Em adição, há uma situação caótica com a greve das universidades federais. Das 53 universidades, tem-se 54 em greve (os institutos federais também estão em greve). O que se pede é um aumento de 22,71% escalonado em três anos e o governo não aceita aumentar salários agora em 2024. Oferece 9% em 2025 e 3,5% em maio de 2026. Para além dessa questão, as universidades estão com recursos financeiros para funcionar até setembro próximo. Em algumas delas, já se registra demissão de trabalhadores terceirizados. Já se fala de redução de gastos com energia e é interessante registrar que essa situação já aconteceu em 2014 quando Dilma presidia o Brasil. Mas, preciso dizer mais uma vez: há funcionários públicos que trabalham e distorce esse fator considerando-os como parasitas não é um ato de justiça.

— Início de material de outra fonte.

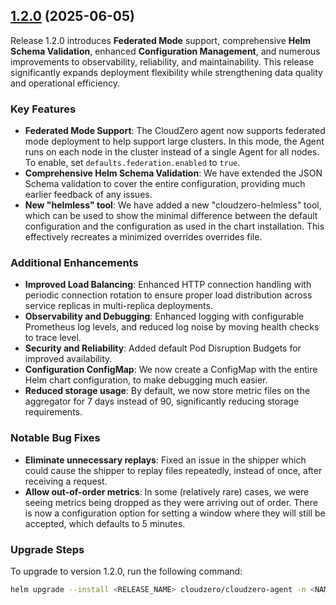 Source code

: ## [1.2.0](https://github.com/Cloudzero/cloudzero-agent/compare/v1.1.2...v1.2.0) (2025-06-05)

Release 1.2.0 introduces **Federated Mode** support, comprehensive **Helm Schema Validation**, enhanced **Configuration Management**, and numerous improvements to observability, reliability, and maintainability. This release significantly expands deployment flexibility while strengthening data quality and operational efficiency.

### Key Features

- **Federated Mode Support**: The CloudZero agent now supports federated mode deployment to help support large clusters. In this mode, the Agent runs on each node in the cluster instead of a single Agent for all nodes. To enable, set `defaults.federation.enabled` to `true`.
- **Comprehensive Helm Schema Validation**: We have extended the JSON Schema validation to cover the entire configuration, providing much earlier feedback of any issues.
- **New "helmless" tool**: We have added a new "cloudzero-helmless" tool, which can be used to show the minimal difference between the default configuration and the configuration as used in the chart installation. This effectively recreates a minimized overrides overrides file.

### Additional Enhancements

- **Improved Load Balancing**: Enhanced HTTP connection handling with periodic connection rotation to ensure proper load distribution across service replicas in multi-replica deployments.
- **Observability and Debugging**: Enhanced logging with configurable Prometheus log levels, and reduced log noise by moving health checks to trace level.
- **Security and Reliability**: Added default Pod Disruption Budgets for improved availability.
- **Configuration ConfigMap**: We now create a ConfigMap with the entire Helm chart configuration, to make debugging much easier.
- **Reduced storage usage**: By default, we now store metric files on the aggregator for 7 days instead of 90, significantly reducing storage requirements.

### Notable Bug Fixes

- **Eliminate unnecessary replays**: Fixed an issue in the shipper which could cause the shipper to replay files repeatedly, instead of once, after receiving a request.
- **Allow out-of-order metrics**: In some (relatively rare) cases, we were seeing metrics being dropped as they were arriving out of order. There is now a configuration option for setting a window where they will still be accepted, which defaults to 5 minutes.

### Upgrade Steps

To upgrade to version 1.2.0, run the following command:

```sh
helm upgrade --install <RELEASE_NAME> cloudzero/cloudzero-agent -n <NAMESPACE> --create-namespace -f configuration.example.yaml --version 1.2.0
```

Essa semana vi um vídeo no qual um jovem explicava como a receita do governo se diluía. Ele tinha uma série de copos e separou um grupo dizendo que eram os funcionários públicos, outro grupos dizendo que eram as empresas e um terceiro dizendo ser a população. Para ele, o governo arrecada imposto das empresas para pagar aos funcionários públicos e, por isso, deixa a população sem assistência. Nunca vi tamanha imbecilidade: eu não conheço um funcionário público que não declare imposto de renda. Pago uma alíquota de 27,5%, além de 14% de contribuição previdenciária. O problema dos impostos, não é, essencialmente, a arrecadação, mas a destinação.

A lição que fica é simples: a ideologia da esquerda gasta o que não tem, em coisas que não vale a pena e, em contrapartida, penalizando quem produz, agredindo o mercado como se fosse, este, um inimigo.

7 pensou em “A DÍVIDA PÚBLICA

  1. Caro Assuero, essa praga que se encontra aí no poder, sabemos as artimanhas percorridas para se eleger, tem como finalidade e foco projeto de poder, o país? Que se explodam, estamos ferrados.

  2. E tem mais, como é revoltante ao declarar o imposto de renda, além dos valores retidos antecipadamente, dividir o resto a pagar em até oito meses para a autoridade que administra o país, se esbaldar com seu bando em viagens e diárias pelo mundo a fora.

  3. Meu nobre, eu temo muito a partir de janeiro quando o novo presidente do banco central assumir. Vai ser terrível. Basta dizer que a redução da Selic em 0,5 foi proposta, mas prevaleceu a redução de 0,25. Foram nove votos dos quais 5 votaram a favor de 0,25, inclusive o presidente do banco central. Os quatro que votaram a favor de 0,5 foram indicados pelo presidente da República.

  4. Maurício, vc tem cacife para comentar sobre o assunto, sabemos as perseguições e críticas que o presidente do Banco Central sofreu dessas criaturas, mais sujas que pau de galinheiro.